- _TASK BRIEF_
Only some lines are wanted. Transcribe, exactly, the lines below from the line with "- Line 131: Move" up to and including the line with "- Line 326: If".

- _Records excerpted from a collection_
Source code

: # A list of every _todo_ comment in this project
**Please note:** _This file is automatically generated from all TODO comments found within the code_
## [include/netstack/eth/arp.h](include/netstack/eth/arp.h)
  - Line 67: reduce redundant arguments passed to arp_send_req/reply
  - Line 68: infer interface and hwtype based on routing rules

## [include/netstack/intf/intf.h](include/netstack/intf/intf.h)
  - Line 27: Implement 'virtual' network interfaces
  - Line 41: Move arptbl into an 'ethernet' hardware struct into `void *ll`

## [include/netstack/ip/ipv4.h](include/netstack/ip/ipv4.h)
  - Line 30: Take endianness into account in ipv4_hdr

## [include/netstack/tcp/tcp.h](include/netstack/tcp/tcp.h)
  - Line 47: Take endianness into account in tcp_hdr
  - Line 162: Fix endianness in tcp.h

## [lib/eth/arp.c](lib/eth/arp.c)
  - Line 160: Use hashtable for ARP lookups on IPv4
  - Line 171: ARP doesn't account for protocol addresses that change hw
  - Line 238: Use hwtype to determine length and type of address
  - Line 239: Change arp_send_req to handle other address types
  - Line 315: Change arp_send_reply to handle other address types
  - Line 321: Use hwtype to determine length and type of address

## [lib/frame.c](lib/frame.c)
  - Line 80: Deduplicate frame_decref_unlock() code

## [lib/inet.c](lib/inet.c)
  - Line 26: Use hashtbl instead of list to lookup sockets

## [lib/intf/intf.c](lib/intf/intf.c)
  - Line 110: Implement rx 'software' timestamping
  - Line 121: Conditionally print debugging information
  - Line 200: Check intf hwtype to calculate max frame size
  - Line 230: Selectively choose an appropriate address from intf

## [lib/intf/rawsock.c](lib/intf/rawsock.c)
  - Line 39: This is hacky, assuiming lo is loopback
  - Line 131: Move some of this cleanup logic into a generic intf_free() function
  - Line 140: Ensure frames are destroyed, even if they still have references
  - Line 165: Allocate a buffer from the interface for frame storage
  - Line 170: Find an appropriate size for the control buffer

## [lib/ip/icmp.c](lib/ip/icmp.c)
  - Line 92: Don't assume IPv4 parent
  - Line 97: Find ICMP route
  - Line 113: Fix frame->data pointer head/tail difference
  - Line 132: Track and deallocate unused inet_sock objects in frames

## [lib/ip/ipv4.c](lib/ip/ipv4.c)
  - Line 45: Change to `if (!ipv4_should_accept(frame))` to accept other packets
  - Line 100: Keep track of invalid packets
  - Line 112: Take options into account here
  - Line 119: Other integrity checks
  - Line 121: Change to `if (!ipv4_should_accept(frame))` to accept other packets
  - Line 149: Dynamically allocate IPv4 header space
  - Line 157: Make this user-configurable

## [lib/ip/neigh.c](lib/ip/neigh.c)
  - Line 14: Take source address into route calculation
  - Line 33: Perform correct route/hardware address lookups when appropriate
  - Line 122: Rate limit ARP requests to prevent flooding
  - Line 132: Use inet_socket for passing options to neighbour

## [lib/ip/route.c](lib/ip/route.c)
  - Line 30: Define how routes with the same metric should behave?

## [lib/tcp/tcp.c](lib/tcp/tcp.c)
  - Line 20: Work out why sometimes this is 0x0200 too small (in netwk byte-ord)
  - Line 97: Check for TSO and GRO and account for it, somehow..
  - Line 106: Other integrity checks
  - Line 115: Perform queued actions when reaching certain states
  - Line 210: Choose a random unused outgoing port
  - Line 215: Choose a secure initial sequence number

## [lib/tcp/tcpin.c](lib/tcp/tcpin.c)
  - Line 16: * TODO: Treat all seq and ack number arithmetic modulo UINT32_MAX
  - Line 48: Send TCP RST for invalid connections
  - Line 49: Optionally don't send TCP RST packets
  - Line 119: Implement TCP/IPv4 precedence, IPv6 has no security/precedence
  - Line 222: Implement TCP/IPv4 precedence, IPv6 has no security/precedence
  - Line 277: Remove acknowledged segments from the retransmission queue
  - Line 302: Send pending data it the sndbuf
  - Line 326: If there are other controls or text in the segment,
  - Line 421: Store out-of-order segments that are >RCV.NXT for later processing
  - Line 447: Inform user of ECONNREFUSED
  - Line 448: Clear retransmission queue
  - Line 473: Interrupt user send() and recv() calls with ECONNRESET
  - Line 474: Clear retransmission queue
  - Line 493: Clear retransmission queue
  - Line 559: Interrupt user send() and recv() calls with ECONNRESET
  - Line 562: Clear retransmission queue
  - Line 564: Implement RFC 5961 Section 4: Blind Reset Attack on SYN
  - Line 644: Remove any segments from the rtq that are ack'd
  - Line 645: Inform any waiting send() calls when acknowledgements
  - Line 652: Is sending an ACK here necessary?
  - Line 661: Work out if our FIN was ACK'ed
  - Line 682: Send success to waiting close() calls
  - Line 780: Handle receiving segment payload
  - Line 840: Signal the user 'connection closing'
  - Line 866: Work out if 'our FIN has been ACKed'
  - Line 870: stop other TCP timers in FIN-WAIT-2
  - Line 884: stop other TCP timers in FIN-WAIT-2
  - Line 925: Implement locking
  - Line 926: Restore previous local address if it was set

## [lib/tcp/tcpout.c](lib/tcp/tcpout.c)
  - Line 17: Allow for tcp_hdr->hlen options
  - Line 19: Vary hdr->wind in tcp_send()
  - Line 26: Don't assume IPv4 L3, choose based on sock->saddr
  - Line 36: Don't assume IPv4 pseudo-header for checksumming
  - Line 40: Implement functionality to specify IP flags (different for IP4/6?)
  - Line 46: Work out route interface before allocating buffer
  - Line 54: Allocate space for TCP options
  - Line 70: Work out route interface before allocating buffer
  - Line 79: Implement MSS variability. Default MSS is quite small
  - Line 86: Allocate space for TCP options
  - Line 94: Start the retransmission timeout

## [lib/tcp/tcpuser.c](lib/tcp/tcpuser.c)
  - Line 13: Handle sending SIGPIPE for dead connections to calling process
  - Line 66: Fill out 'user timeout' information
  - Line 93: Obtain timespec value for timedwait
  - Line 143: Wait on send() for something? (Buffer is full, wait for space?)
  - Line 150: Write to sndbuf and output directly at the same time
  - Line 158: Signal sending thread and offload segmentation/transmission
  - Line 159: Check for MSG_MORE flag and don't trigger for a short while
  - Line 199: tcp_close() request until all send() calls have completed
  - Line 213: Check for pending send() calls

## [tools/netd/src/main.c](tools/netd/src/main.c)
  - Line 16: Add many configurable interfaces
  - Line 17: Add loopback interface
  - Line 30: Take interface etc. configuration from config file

- _RESULT_
  - Line 131: Move some of this cleanup logic into a generic intf_free() function
  - Line 140: Ensure frames are destroyed, even if they still have references
  - Line 165: Allocate a buffer from the interface for frame storage
  - Line 170: Find an appropriate size for the control buffer

## [lib/ip/icmp.c](lib/ip/icmp.c)
  - Line 92: Don't assume IPv4 parent
  - Line 97: Find ICMP route
  - Line 113: Fix frame->data pointer head/tail difference
  - Line 132: Track and deallocate unused inet_sock objects in frames

## [lib/ip/ipv4.c](lib/ip/ipv4.c)
  - Line 45: Change to `if (!ipv4_should_accept(frame))` to accept other packets
  - Line 100: Keep track of invalid packets
  - Line 112: Take options into account here
  - Line 119: Other integrity checks
  - Line 121: Change to `if (!ipv4_should_accept(frame))` to accept other packets
  - Line 149: Dynamically allocate IPv4 header space
  - Line 157: Make this user-configurable

## [lib/ip/neigh.c](lib/ip/neigh.c)
  - Line 14: Take source address into route calculation
  - Line 33: Perform correct route/hardware address lookups when appropriate
  - Line 122: Rate limit ARP requests to prevent flooding
  - Line 132: Use inet_socket for passing options to neighbour

## [lib/ip/route.c](lib/ip/route.c)
  - Line 30: Define how routes with the same metric should behave?

## [lib/tcp/tcp.c](lib/tcp/tcp.c)
  - Line 20: Work out why sometimes this is 0x0200 too small (in netwk byte-ord)
  - Line 97: Check for TSO and GRO and account for it, somehow..
  - Line 106: Other integrity checks
  - Line 115: Perform queued actions when reaching certain states
  - Line 210: Choose a random unused outgoing port
  - Line 215: Choose a secure initial sequence number

## [lib/tcp/tcpin.c](lib/tcp/tcpin.c)
  - Line 16: * TODO: Treat all seq and ack number arithmetic modulo UINT32_MAX
  - Line 48: Send TCP RST for invalid connections
  - Line 49: Optionally don't send TCP RST packets
  - Line 119: Implement TCP/IPv4 precedence, IPv6 has no security/precedence
  - Line 222: Implement TCP/IPv4 precedence, IPv6 has no security/precedence
  - Line 277: Remove acknowledged segments from the retransmission queue
  - Line 302: Send pending data it the sndbuf
  - Line 326: If there are other controls or text in the segment,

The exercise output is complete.